Internet financial crimes are generally international. Criminals flee the world's networks and are difficult to be caught. To solve Internet financial problems requires the power of the international community, and the whole world must unite and cooperate to combat Internet financial crimes.

4.3.3. Strengthen Diversified Supervision

Generally speaking, more developed countries pay more attention to the management of online finance. Western countries headed by Country M signed relevant laws and regulations as early as 2010.
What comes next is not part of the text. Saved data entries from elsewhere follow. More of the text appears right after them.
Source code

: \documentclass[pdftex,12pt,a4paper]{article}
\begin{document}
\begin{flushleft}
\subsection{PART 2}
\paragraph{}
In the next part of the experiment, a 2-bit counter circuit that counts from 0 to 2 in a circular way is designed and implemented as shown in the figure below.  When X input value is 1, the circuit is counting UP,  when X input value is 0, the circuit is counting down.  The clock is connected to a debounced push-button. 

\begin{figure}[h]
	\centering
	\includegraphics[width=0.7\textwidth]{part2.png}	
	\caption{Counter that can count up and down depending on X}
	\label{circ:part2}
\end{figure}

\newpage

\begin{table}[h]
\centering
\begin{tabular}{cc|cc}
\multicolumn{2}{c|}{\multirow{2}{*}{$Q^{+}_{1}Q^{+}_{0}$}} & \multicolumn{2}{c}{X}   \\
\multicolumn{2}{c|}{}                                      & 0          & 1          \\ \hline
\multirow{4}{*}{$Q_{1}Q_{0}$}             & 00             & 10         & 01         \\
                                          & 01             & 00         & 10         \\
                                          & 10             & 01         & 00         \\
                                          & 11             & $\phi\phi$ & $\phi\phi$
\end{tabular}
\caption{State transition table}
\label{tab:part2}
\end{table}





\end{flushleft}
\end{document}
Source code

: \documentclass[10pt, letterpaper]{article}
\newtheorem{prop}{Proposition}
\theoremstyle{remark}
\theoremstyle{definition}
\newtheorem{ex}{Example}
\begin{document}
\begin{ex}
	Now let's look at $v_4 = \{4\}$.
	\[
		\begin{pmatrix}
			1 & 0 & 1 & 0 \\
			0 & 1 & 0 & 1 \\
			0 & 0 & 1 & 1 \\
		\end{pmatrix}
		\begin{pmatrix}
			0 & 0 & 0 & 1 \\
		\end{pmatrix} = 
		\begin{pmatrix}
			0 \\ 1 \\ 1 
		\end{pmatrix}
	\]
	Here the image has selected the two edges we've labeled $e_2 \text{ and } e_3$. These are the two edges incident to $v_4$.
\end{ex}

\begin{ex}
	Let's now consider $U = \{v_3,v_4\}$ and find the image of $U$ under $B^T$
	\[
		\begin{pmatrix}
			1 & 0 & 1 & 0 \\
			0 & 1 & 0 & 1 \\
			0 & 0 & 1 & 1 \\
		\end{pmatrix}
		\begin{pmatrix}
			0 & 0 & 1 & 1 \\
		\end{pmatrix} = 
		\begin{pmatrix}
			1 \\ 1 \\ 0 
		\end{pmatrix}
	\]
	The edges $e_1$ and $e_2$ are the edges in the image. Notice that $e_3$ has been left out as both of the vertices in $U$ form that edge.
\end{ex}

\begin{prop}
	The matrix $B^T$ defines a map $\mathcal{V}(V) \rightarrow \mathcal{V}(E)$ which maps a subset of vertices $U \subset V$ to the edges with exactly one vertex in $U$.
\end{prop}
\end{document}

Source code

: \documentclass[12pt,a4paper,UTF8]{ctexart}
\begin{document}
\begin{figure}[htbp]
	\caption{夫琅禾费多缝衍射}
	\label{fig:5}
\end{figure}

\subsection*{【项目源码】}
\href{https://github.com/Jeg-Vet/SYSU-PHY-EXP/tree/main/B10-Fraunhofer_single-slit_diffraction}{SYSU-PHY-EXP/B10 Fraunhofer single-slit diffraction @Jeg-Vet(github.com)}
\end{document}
4.3.4. Improve the Quality of Staff in Relevant Departments

Criminals in online finance are often people with high IQ who have a certain economic foundation and antireconnaissance capabilities, which also makes it difficult to detect online financial crimes. This requires cyber police to have a high level of professionalism. So far, the public security department has set up a dedicated cyber surveillance bureau, but China's cyber surveillance agency is still not sound, especially in terms of technical investigations. Technical investigation capabilities and talents that meet the needs. In addition, the lack of close contact between network operators and judicial departments also makes it difficult to carry out network investigations, and criminals cannot be caught in time. In order to solve the above-mentioned problems, the government must play a leading role, closely link relevant departments, and formulate corresponding policies to effectively improve the monitoring, early warning, and work capabilities of relevant departments.

5. Conclusion

Today, smart mobile terminals are used more and more frequently, whether in communications, entertainment, or shopping, they are inseparable from smart mobile terminals. People's dependence on mobile devices makes mobile devices more and more stored user's private information. This makes the mobile terminal not only bring convenience to people but also bring certain risks to people. The security maintenance of privacy has become a key factor that threatens user privacy. Aiming at the hot issues of Android system application privacy leakage detection, this topic uses various analysis techniques and models to monitor applications and develops an algorithm tool specifically for the Android system according to the characteristics of the Android system. The tool can effectively monitor the applications in the Android system and closely monitor privacy leaks. In order to solve the problem of privacy leakage, researchers use sophisticated technical tools to detect users' private data and determine whether there is a privacy leakage problem. However, most of the current privacy detection tools rely on lists for detection. This detection method has certain limitations, and with the update of the Android system, new privacy leaks will continue to be generated. This will seriously lead to the accuracy of privacy leak detection, and at the same time cannot guarantee the privacy of users. In order to improve this, this paper proposes a privacy detection method that uses machine learning instead of traditional methods. With the rapid development of the Internet, crimes in the virtual world have become more and more rampant. Internet financial crimes have become the most common type of financial crimes. This is because the crime costs of Internet financial crimes are low, and the behaviors are relatively low. Concealed, Internet financial crimes have seriously endangered social order. Relevant departments should actively respond to Internet financial crimes and privacy leakage issues and formulate corresponding laws and regulations to prevent illegal crimes. This article mainly studies the Internet financial data security and economic risk prevention for Android application privacy leakage monitoring, but there are still some shortcomings in the classification of privacy sources. In the future, we will optimize and improve these shortcomings so that it can more accurately and effectively monitor privacy leaks.

Data Availability

The data used to support the findings of this study are available from the corresponding author upon request.

Conflicts of Interest

The authors declare no competing interests.